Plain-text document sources
Segment Open

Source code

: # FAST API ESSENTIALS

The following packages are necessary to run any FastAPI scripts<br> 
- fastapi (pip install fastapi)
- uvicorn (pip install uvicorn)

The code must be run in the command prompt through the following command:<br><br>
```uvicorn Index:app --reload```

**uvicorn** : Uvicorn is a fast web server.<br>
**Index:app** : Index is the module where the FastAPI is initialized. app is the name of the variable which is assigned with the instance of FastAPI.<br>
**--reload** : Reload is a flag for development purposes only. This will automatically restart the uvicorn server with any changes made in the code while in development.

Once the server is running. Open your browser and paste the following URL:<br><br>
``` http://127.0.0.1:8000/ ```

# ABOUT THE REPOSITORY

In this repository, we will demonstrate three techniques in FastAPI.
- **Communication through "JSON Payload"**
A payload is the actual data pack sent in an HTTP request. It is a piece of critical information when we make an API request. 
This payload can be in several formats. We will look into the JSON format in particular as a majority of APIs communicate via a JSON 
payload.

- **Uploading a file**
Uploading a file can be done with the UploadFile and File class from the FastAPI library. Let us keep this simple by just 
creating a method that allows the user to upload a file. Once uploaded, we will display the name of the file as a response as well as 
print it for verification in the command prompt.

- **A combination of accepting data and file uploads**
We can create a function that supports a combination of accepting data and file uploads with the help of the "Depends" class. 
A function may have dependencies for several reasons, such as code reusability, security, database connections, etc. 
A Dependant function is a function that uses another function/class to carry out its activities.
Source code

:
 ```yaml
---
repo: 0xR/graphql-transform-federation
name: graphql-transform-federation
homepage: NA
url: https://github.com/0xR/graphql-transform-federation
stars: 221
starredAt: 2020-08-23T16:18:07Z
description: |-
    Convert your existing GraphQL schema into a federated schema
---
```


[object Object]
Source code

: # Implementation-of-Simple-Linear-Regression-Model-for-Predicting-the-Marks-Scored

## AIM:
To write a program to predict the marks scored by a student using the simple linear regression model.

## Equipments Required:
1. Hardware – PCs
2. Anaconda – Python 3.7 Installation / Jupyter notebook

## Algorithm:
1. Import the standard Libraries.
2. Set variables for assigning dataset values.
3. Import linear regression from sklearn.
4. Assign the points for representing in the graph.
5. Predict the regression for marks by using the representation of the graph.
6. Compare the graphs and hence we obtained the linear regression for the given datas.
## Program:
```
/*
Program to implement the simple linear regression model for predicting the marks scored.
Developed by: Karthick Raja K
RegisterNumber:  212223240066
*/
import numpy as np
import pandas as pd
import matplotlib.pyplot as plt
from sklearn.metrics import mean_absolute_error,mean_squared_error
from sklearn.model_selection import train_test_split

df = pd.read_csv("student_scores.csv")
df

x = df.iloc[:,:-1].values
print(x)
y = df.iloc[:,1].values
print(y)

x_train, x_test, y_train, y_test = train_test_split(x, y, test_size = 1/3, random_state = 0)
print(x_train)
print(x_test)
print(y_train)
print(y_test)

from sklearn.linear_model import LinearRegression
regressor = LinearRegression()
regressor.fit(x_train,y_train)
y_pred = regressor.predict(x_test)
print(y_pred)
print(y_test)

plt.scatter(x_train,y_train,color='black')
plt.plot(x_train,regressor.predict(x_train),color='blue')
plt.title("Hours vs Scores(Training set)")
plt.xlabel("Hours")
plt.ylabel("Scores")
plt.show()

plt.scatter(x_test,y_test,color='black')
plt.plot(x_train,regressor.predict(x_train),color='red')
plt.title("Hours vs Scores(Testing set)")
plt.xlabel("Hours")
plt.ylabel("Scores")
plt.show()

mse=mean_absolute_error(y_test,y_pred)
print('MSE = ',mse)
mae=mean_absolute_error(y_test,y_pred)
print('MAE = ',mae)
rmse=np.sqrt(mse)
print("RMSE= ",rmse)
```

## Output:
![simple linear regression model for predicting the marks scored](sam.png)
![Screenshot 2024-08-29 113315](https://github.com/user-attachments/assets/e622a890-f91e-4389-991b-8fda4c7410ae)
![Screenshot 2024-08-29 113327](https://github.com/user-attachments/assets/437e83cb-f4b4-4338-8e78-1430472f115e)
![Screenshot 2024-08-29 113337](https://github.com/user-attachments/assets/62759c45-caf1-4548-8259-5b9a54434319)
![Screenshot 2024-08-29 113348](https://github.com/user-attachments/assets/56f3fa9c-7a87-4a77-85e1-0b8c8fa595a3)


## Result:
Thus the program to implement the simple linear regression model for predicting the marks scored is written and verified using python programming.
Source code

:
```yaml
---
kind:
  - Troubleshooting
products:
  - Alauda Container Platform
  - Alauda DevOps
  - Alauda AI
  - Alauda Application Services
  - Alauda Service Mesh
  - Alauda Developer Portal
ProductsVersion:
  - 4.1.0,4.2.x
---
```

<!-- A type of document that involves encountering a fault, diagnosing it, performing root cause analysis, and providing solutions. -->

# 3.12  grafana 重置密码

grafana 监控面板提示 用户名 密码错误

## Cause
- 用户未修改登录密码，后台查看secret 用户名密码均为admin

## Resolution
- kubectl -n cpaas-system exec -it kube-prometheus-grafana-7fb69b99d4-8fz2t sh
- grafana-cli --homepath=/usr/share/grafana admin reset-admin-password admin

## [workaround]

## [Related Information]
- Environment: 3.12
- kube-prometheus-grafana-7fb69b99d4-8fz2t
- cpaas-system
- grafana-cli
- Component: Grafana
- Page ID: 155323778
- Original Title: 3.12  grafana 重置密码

Segment Closed

WHAT YOU HAVE TO DO: When a line in the data above contains the string "Screenshot", copy that line.

SOLUTION TO THE PROBLEM:
![Screenshot 2024-08-29 113315](https://github.com/user-attachments/assets/e622a890-f91e-4389-991b-8fda4c7410ae)
![Screenshot 2024-08-29 113327](https://github.com/user-attachments/assets/437e83cb-f4b4-4338-8e78-1430472f115e)
![Screenshot 2024-08-29 113337](https://github.com/user-attachments/assets/62759c45-caf1-4548-8259-5b9a54434319)
![Screenshot 2024-08-29 113348](https://github.com/user-attachments/assets/56f3fa9c-7a87-4a77-85e1-0b8c8fa595a3)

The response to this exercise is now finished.